- Born: c. 1625 Hindrem, Leksvik, Norway
- Died: Trøndelag, Norway
- Occupation: Architect

= Ole Jonsen Hindrum =

Norwegian builder and architect

Ole Jonsen Hindrum was a Norwegian builder and architect. He was a noted church builder in Trøndelag county, particularly specializing in the rare and unique Y-shaped floor plan.
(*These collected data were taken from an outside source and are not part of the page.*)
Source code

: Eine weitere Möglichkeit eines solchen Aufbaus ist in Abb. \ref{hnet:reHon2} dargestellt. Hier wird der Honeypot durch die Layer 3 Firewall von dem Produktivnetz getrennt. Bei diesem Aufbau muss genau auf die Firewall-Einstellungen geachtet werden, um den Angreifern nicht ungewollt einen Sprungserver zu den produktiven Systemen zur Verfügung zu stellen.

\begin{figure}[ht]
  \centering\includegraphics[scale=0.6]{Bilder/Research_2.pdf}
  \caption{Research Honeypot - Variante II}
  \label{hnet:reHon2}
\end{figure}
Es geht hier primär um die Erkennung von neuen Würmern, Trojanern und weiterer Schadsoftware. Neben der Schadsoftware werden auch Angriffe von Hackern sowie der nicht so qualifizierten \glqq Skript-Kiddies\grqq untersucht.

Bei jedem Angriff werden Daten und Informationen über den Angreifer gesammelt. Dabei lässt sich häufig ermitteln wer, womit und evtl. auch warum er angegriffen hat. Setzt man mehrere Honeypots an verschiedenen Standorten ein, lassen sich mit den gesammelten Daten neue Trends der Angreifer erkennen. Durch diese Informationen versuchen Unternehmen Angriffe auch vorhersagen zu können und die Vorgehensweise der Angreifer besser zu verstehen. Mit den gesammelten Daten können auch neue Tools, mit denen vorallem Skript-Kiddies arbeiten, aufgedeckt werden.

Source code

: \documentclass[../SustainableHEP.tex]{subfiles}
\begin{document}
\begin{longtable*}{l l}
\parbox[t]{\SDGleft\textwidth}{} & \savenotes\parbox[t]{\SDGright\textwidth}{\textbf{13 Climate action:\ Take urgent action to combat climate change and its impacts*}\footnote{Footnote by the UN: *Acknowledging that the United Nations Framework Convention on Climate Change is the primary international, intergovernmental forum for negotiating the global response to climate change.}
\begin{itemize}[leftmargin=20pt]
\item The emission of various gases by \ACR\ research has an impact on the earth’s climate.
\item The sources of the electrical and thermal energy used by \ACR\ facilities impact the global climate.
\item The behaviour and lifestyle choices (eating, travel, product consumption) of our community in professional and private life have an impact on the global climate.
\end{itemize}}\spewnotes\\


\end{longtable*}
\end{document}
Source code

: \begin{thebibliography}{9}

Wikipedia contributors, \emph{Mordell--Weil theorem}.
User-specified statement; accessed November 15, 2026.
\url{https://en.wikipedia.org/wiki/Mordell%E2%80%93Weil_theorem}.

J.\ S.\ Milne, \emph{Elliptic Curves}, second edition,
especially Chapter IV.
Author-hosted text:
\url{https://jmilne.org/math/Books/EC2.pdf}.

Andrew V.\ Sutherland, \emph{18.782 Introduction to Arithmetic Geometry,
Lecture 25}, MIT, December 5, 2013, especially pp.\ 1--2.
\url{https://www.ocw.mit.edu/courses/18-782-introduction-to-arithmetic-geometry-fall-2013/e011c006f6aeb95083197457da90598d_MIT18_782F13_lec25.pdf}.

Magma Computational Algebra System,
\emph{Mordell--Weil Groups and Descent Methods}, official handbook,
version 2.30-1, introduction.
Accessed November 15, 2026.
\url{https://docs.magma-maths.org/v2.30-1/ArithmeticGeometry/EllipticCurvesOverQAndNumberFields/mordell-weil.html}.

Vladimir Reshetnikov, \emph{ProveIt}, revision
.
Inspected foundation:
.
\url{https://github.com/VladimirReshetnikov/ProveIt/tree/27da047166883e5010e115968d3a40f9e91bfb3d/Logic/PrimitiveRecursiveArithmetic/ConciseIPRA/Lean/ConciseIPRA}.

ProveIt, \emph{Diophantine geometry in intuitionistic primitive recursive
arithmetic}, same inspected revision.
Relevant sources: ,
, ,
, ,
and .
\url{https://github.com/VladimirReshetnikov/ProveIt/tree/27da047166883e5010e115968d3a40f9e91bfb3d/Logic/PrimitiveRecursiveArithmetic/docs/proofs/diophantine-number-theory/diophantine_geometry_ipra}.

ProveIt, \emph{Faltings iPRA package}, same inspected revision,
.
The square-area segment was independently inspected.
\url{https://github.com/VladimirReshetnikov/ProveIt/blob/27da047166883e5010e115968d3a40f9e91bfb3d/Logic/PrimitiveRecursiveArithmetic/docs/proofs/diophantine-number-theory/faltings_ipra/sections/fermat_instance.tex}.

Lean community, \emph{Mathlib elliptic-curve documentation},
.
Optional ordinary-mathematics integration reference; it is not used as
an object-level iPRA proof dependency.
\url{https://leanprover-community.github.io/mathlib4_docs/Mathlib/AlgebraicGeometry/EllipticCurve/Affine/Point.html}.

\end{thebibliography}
Ole Jonsen Hindrum was born around the year 1625 in Hindrem in the prestegjeld of Leksvik in Trøndelag, Norway. He was active as a church builder during the second half of the 17th century and thus built or participated in the construction of a number of church buildings in Trøndelag. He was also involved in repairs to the spire of the Nidaros Cathedral in 1686, 1687, and 1690.

==Works==
- 1649: Oppdal Church
- 1651: Meldal Church (burned down in 1981, a copy rebuilt in 1988)
- 1653: Hindrum Church (torn down in 1895)
- 1654: Vuku Church
- 1667: Leksvik Church
- 1669: Rennebu Church (Y-shape)
- 1670: Horg Church (Y-shape; torn down in 1894)
- 1673: Leinstrand Church
- 1696: Tydal Church (Y-shape)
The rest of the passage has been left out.